- [Problem requirements]: The required output is every record, written out exactly.

- [Supplied material]:
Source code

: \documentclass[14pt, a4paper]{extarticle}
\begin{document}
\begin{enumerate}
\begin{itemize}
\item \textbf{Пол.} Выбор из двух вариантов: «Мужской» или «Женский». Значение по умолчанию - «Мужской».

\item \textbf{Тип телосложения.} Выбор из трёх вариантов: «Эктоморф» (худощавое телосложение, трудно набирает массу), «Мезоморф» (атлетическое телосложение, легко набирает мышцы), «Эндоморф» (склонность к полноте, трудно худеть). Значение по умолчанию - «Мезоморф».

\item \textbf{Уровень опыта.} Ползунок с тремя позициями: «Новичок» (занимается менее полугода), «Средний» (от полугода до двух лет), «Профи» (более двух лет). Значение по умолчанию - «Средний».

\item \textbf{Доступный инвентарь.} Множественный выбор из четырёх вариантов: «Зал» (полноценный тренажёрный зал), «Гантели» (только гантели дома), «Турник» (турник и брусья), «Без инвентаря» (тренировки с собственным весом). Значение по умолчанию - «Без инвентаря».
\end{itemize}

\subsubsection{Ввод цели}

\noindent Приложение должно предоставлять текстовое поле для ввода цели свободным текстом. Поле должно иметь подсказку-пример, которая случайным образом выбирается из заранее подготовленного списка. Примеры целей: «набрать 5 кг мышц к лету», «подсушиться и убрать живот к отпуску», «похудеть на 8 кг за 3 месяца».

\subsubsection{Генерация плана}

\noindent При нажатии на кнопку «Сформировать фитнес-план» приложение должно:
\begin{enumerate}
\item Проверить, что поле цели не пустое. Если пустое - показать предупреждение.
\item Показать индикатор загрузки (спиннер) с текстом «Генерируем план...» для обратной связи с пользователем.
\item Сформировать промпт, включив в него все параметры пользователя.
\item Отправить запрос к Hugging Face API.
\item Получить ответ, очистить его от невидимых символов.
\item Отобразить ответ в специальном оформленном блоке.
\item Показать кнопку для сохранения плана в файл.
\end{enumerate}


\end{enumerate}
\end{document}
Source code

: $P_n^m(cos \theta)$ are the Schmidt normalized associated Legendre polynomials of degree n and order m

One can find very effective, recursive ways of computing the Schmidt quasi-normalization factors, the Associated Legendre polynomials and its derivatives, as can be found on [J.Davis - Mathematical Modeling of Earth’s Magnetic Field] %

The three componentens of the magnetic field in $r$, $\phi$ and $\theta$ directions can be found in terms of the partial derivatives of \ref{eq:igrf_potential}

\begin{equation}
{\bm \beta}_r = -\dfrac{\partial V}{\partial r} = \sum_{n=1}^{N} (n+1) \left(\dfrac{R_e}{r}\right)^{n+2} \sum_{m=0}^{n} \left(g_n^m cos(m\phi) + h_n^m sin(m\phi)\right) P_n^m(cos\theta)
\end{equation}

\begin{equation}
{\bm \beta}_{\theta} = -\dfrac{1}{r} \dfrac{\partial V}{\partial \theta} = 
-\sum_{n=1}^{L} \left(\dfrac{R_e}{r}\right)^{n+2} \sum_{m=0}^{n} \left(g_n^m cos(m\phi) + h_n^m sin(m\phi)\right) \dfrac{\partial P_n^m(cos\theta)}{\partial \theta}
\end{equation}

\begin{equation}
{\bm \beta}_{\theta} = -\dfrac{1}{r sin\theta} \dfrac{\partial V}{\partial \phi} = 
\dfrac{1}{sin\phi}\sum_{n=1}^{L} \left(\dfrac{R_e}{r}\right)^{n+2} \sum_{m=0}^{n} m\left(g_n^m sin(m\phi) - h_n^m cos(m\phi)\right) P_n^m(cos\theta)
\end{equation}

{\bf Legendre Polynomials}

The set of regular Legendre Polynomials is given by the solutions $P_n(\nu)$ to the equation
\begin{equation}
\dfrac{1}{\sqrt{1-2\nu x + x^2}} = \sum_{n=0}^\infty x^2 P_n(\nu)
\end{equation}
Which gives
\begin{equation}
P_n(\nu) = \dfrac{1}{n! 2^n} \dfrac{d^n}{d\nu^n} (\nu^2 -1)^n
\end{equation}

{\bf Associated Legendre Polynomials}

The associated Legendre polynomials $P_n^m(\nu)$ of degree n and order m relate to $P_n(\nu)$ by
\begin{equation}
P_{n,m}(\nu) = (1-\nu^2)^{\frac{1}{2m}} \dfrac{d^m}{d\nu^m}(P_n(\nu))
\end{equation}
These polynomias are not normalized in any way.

- [Written solution]:
Source code

: \documentclass[14pt, a4paper]{extarticle}
\begin{document}
\begin{enumerate}
\begin{itemize}
\item \textbf{Пол.} Выбор из двух вариантов: «Мужской» или «Женский». Значение по умолчанию - «Мужской».

\item \textbf{Тип телосложения.} Выбор из трёх вариантов: «Эктоморф» (худощавое телосложение, трудно набирает массу), «Мезоморф» (атлетическое телосложение, легко набирает мышцы), «Эндоморф» (склонность к полноте, трудно худеть). Значение по умолчанию - «Мезоморф».

\item \textbf{Уровень опыта.} Ползунок с тремя позициями: «Новичок» (занимается менее полугода), «Средний» (от полугода до двух лет), «Профи» (более двух лет). Значение по умолчанию - «Средний».

\item \textbf{Доступный инвентарь.} Множественный выбор из четырёх вариантов: «Зал» (полноценный тренажёрный зал), «Гантели» (только гантели дома), «Турник» (турник и брусья), «Без инвентаря» (тренировки с собственным весом). Значение по умолчанию - «Без инвентаря».
\end{itemize}

\subsubsection{Ввод цели}

\noindent Приложение должно предоставлять текстовое поле для ввода цели свободным текстом. Поле должно иметь подсказку-пример, которая случайным образом выбирается из заранее подготовленного списка. Примеры целей: «набрать 5 кг мышц к лету», «подсушиться и убрать живот к отпуску», «похудеть на 8 кг за 3 месяца».

\subsubsection{Генерация плана}

\noindent При нажатии на кнопку «Сформировать фитнес-план» приложение должно:
\begin{enumerate}
\item Проверить, что поле цели не пустое. Если пустое - показать предупреждение.
\item Показать индикатор загрузки (спиннер) с текстом «Генерируем план...» для обратной связи с пользователем.
\item Сформировать промпт, включив в него все параметры пользователя.
\item Отправить запрос к Hugging Face API.
\item Получить ответ, очистить его от невидимых символов.
\item Отобразить ответ в специальном оформленном блоке.
\item Показать кнопку для сохранения плана в файл.
\end{enumerate}


\end{enumerate}
\end{document}
Source code

: $P_n^m(cos \theta)$ are the Schmidt normalized associated Legendre polynomials of degree n and order m

One can find very effective, recursive ways of computing the Schmidt quasi-normalization factors, the Associated Legendre polynomials and its derivatives, as can be found on [J.Davis - Mathematical Modeling of Earth’s Magnetic Field] %

The three componentens of the magnetic field in $r$, $\phi$ and $\theta$ directions can be found in terms of the partial derivatives of \ref{eq:igrf_potential}

\begin{equation}
{\bm \beta}_r = -\dfrac{\partial V}{\partial r} = \sum_{n=1}^{N} (n+1) \left(\dfrac{R_e}{r}\right)^{n+2} \sum_{m=0}^{n} \left(g_n^m cos(m\phi) + h_n^m sin(m\phi)\right) P_n^m(cos\theta)
\end{equation}

\begin{equation}
{\bm \beta}_{\theta} = -\dfrac{1}{r} \dfrac{\partial V}{\partial \theta} = 
-\sum_{n=1}^{L} \left(\dfrac{R_e}{r}\right)^{n+2} \sum_{m=0}^{n} \left(g_n^m cos(m\phi) + h_n^m sin(m\phi)\right) \dfrac{\partial P_n^m(cos\theta)}{\partial \theta}
\end{equation}

\begin{equation}
{\bm \beta}_{\theta} = -\dfrac{1}{r sin\theta} \dfrac{\partial V}{\partial \phi} = 
\dfrac{1}{sin\phi}\sum_{n=1}^{L} \left(\dfrac{R_e}{r}\right)^{n+2} \sum_{m=0}^{n} m\left(g_n^m sin(m\phi) - h_n^m cos(m\phi)\right) P_n^m(cos\theta)
\end{equation}

{\bf Legendre Polynomials}

The set of regular Legendre Polynomials is given by the solutions $P_n(\nu)$ to the equation
\begin{equation}
\dfrac{1}{\sqrt{1-2\nu x + x^2}} = \sum_{n=0}^\infty x^2 P_n(\nu)
\end{equation}
Which gives
\begin{equation}
P_n(\nu) = \dfrac{1}{n! 2^n} \dfrac{d^n}{d\nu^n} (\nu^2 -1)^n
\end{equation}

{\bf Associated Legendre Polynomials}

The associated Legendre polynomials $P_n^m(\nu)$ of degree n and order m relate to $P_n(\nu)$ by
\begin{equation}
P_{n,m}(\nu) = (1-\nu^2)^{\frac{1}{2m}} \dfrac{d^m}{d\nu^m}(P_n(\nu))
\end{equation}
These polynomias are not normalized in any way.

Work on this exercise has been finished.